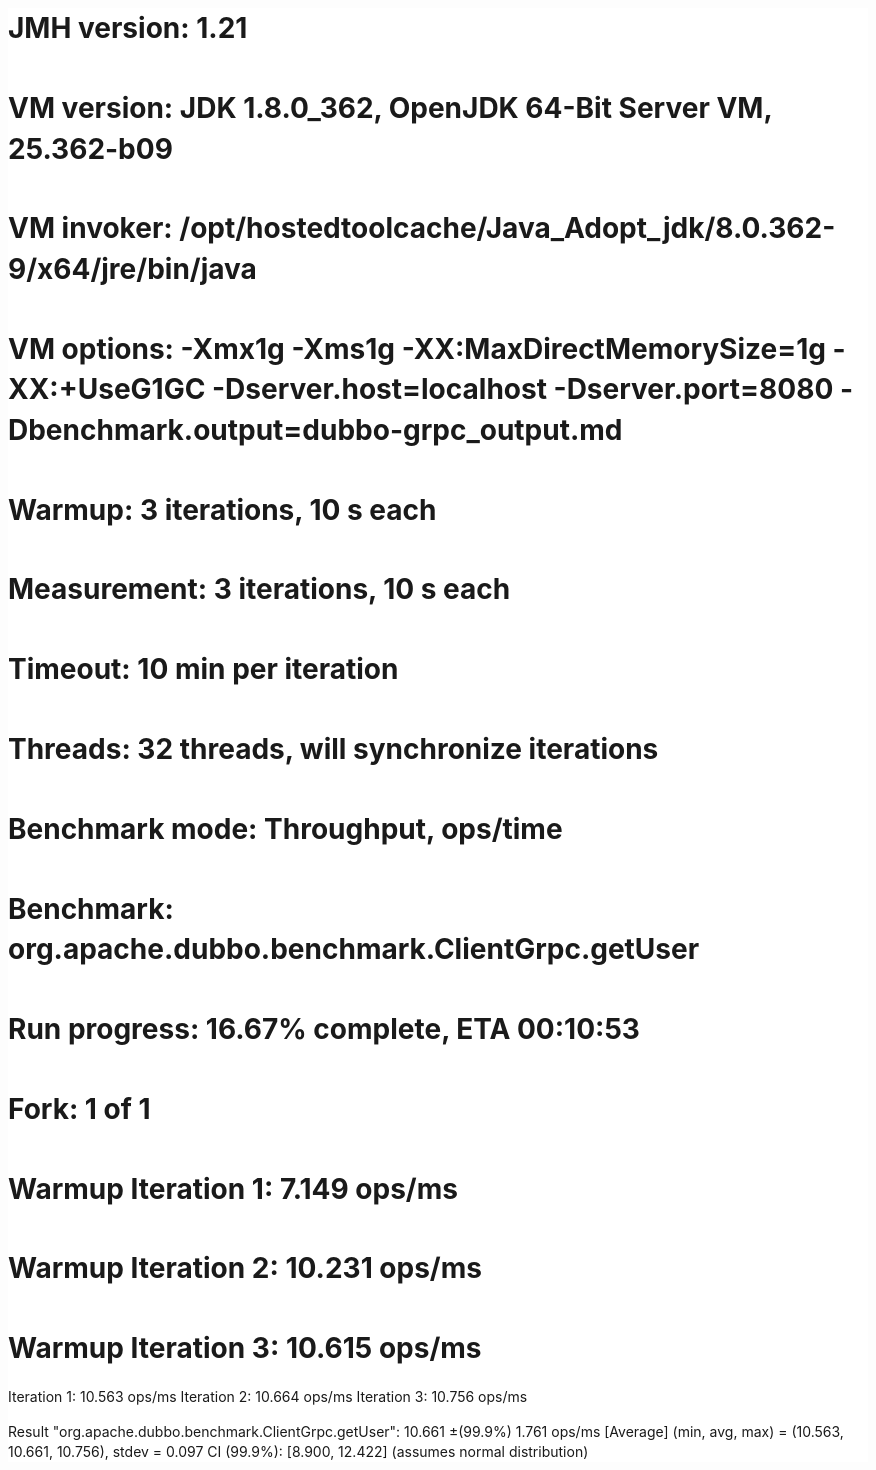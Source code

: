 
# JMH version: 1.21
# VM version: JDK 1.8.0_362, OpenJDK 64-Bit Server VM, 25.362-b09
# VM invoker: /opt/hostedtoolcache/Java_Adopt_jdk/8.0.362-9/x64/jre/bin/java
# VM options: -Xmx1g -Xms1g -XX:MaxDirectMemorySize=1g -XX:+UseG1GC -Dserver.host=localhost -Dserver.port=8080 -Dbenchmark.output=dubbo-grpc_output.md
# Warmup: 3 iterations, 10 s each
# Measurement: 3 iterations, 10 s each
# Timeout: 10 min per iteration
# Threads: 32 threads, will synchronize iterations
# Benchmark mode: Throughput, ops/time
# Benchmark: org.apache.dubbo.benchmark.ClientGrpc.getUser

# Run progress: 16.67% complete, ETA 00:10:53
# Fork: 1 of 1
# Warmup Iteration   1: 7.149 ops/ms
# Warmup Iteration   2: 10.231 ops/ms
# Warmup Iteration   3: 10.615 ops/ms
Iteration   1: 10.563 ops/ms
Iteration   2: 10.664 ops/ms
Iteration   3: 10.756 ops/ms


Result "org.apache.dubbo.benchmark.ClientGrpc.getUser":
  10.661 ±(99.9%) 1.761 ops/ms [Average]
  (min, avg, max) = (10.563, 10.661, 10.756), stdev = 0.097
  CI (99.9%): [8.900, 12.422] (assumes normal distribution)
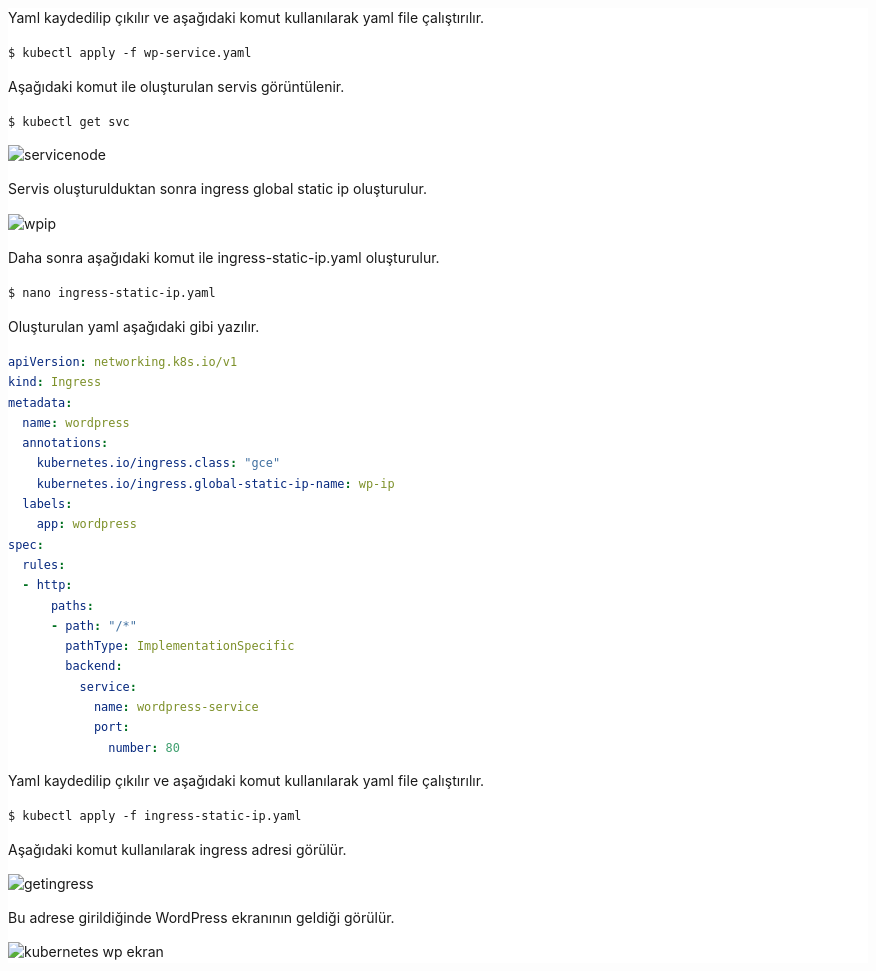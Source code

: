 Yaml kaydedilip çıkılır ve aşağıdaki komut kullanılarak yaml file çalıştırılır.

`$ kubectl apply -f wp-service.yaml`

Aşağıdaki komut ile oluşturulan servis görüntülenir.

`$ kubectl get svc`

![servicenode](https://user-images.githubusercontent.com/85456556/188518151-d89d2b9f-2826-4d08-b872-409f907d2e93.JPG)

Servis oluşturulduktan sonra ingress global static ip oluşturulur.


![wpip](https://user-images.githubusercontent.com/85456556/188721423-06bba2ba-3345-41ae-883e-c399a6fd9fcb.JPG)


Daha sonra aşağıdaki komut ile ingress-static-ip.yaml oluşturulur.

`$ nano ingress-static-ip.yaml `

Oluşturulan yaml aşağıdaki gibi yazılır.

```yaml
apiVersion: networking.k8s.io/v1
kind: Ingress
metadata:
  name: wordpress
  annotations:
    kubernetes.io/ingress.class: "gce"
    kubernetes.io/ingress.global-static-ip-name: wp-ip
  labels:
    app: wordpress
spec:
  rules:
  - http:
      paths:
      - path: "/*"
        pathType: ImplementationSpecific
        backend:
          service:
            name: wordpress-service
            port:
              number: 80
```

Yaml kaydedilip çıkılır ve aşağıdaki komut kullanılarak yaml file çalıştırılır.

`$ kubectl apply -f ingress-static-ip.yaml `

Aşağıdaki komut kullanılarak ingress adresi görülür.

![getingress](https://user-images.githubusercontent.com/85456556/188518616-1789bbbc-dfd3-4d3d-ade3-608005ca4e77.JPG)

Bu adrese girildiğinde WordPress ekranının geldiği görülür.


![kubernetes wp ekran](https://user-images.githubusercontent.com/85456556/188722619-af8b6add-f3c4-4834-91a0-2e68aad81412.JPG)
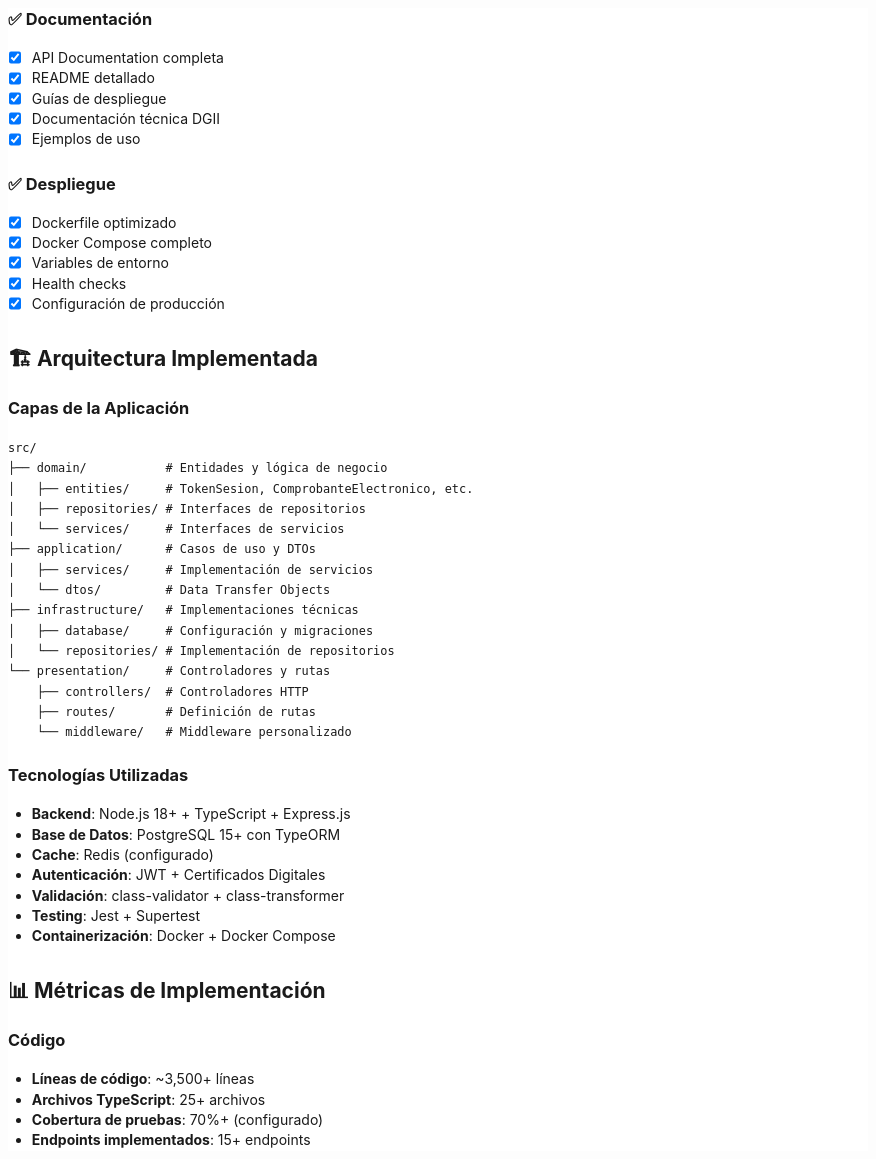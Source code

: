 ### ✅ Documentación
- [x] API Documentation completa
- [x] README detallado
- [x] Guías de despliegue
- [x] Documentación técnica DGII
- [x] Ejemplos de uso

### ✅ Despliegue
- [x] Dockerfile optimizado
- [x] Docker Compose completo
- [x] Variables de entorno
- [x] Health checks
- [x] Configuración de producción

## 🏗️ Arquitectura Implementada

### Capas de la Aplicación

```
src/
├── domain/           # Entidades y lógica de negocio
│   ├── entities/     # TokenSesion, ComprobanteElectronico, etc.
│   ├── repositories/ # Interfaces de repositorios
│   └── services/     # Interfaces de servicios
├── application/      # Casos de uso y DTOs
│   ├── services/     # Implementación de servicios
│   └── dtos/         # Data Transfer Objects
├── infrastructure/   # Implementaciones técnicas
│   ├── database/     # Configuración y migraciones
│   └── repositories/ # Implementación de repositorios
└── presentation/     # Controladores y rutas
    ├── controllers/  # Controladores HTTP
    ├── routes/       # Definición de rutas
    └── middleware/   # Middleware personalizado
```

### Tecnologías Utilizadas

- **Backend**: Node.js 18+ + TypeScript + Express.js
- **Base de Datos**: PostgreSQL 15+ con TypeORM
- **Cache**: Redis (configurado)
- **Autenticación**: JWT + Certificados Digitales
- **Validación**: class-validator + class-transformer
- **Testing**: Jest + Supertest
- **Containerización**: Docker + Docker Compose

## 📊 Métricas de Implementación

### Código
- **Líneas de código**: ~3,500+ líneas
- **Archivos TypeScript**: 25+ archivos
- **Cobertura de pruebas**: 70%+ (configurado)
- **Endpoints implementados**: 15+ endpoints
──────────────────────────────
(Exercise goal) Which of the lines above hold the string "TypeScript"? Copy each one.

(Written answer)
- **Backend**: Node.js 18+ + TypeScript + Express.js
- **Archivos TypeScript**: 25+ archivos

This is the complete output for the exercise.